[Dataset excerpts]
──────────

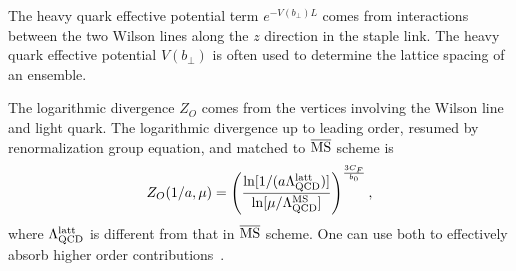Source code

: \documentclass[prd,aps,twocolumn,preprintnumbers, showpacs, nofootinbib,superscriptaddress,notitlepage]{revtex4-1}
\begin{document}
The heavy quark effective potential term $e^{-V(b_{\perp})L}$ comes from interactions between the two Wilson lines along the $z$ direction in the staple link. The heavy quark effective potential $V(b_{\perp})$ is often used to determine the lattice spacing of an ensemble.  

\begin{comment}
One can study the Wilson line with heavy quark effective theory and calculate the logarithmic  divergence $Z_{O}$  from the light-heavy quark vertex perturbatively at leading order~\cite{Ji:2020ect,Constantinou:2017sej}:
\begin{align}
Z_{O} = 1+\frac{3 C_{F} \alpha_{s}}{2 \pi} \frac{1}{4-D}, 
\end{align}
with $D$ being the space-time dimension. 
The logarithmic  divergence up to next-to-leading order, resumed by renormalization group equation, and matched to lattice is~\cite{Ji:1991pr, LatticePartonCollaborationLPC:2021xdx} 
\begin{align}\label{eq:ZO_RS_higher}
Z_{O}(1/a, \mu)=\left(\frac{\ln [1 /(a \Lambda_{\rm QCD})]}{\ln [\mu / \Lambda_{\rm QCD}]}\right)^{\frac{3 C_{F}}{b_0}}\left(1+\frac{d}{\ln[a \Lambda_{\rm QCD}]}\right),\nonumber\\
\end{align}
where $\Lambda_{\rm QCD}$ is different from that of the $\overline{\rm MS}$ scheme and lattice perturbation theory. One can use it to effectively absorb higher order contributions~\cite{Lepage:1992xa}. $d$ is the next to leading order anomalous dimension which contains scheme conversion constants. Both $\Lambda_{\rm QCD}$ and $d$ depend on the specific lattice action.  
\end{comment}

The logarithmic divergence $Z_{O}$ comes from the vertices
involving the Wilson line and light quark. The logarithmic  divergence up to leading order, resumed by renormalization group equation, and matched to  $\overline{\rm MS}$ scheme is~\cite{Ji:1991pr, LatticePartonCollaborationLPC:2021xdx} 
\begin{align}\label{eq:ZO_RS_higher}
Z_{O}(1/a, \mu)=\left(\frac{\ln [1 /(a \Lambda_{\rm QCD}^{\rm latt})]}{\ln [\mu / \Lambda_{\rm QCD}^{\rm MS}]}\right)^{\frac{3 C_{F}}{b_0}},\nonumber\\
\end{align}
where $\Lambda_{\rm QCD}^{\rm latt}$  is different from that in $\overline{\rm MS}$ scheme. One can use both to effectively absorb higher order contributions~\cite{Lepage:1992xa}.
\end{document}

──────────

* To do *
All the records above must be retyped exactly, except for their pictures.

* Exercise output *
Source code

: \documentclass[prd,aps,twocolumn,preprintnumbers, showpacs, nofootinbib,superscriptaddress,notitlepage]{revtex4-1}
\begin{document}
The heavy quark effective potential term $e^{-V(b_{\perp})L}$ comes from interactions between the two Wilson lines along the $z$ direction in the staple link. The heavy quark effective potential $V(b_{\perp})$ is often used to determine the lattice spacing of an ensemble.  

\begin{comment}
One can study the Wilson line with heavy quark effective theory and calculate the logarithmic  divergence $Z_{O}$  from the light-heavy quark vertex perturbatively at leading order~\cite{Ji:2020ect,Constantinou:2017sej}:
\begin{align}
Z_{O} = 1+\frac{3 C_{F} \alpha_{s}}{2 \pi} \frac{1}{4-D}, 
\end{align}
with $D$ being the space-time dimension. 
The logarithmic  divergence up to next-to-leading order, resumed by renormalization group equation, and matched to lattice is~\cite{Ji:1991pr, LatticePartonCollaborationLPC:2021xdx} 
\begin{align}\label{eq:ZO_RS_higher}
Z_{O}(1/a, \mu)=\left(\frac{\ln [1 /(a \Lambda_{\rm QCD})]}{\ln [\mu / \Lambda_{\rm QCD}]}\right)^{\frac{3 C_{F}}{b_0}}\left(1+\frac{d}{\ln[a \Lambda_{\rm QCD}]}\right),\nonumber\\
\end{align}
where $\Lambda_{\rm QCD}$ is different from that of the $\overline{\rm MS}$ scheme and lattice perturbation theory. One can use it to effectively absorb higher order contributions~\cite{Lepage:1992xa}. $d$ is the next to leading order anomalous dimension which contains scheme conversion constants. Both $\Lambda_{\rm QCD}$ and $d$ depend on the specific lattice action.  
\end{comment}

The logarithmic divergence $Z_{O}$ comes from the vertices
involving the Wilson line and light quark. The logarithmic  divergence up to leading order, resumed by renormalization group equation, and matched to  $\overline{\rm MS}$ scheme is~\cite{Ji:1991pr, LatticePartonCollaborationLPC:2021xdx} 
\begin{align}\label{eq:ZO_RS_higher}
Z_{O}(1/a, \mu)=\left(\frac{\ln [1 /(a \Lambda_{\rm QCD}^{\rm latt})]}{\ln [\mu / \Lambda_{\rm QCD}^{\rm MS}]}\right)^{\frac{3 C_{F}}{b_0}},\nonumber\\
\end{align}
where $\Lambda_{\rm QCD}^{\rm latt}$  is different from that in $\overline{\rm MS}$ scheme. One can use both to effectively absorb higher order contributions~\cite{Lepage:1992xa}.
\end{document}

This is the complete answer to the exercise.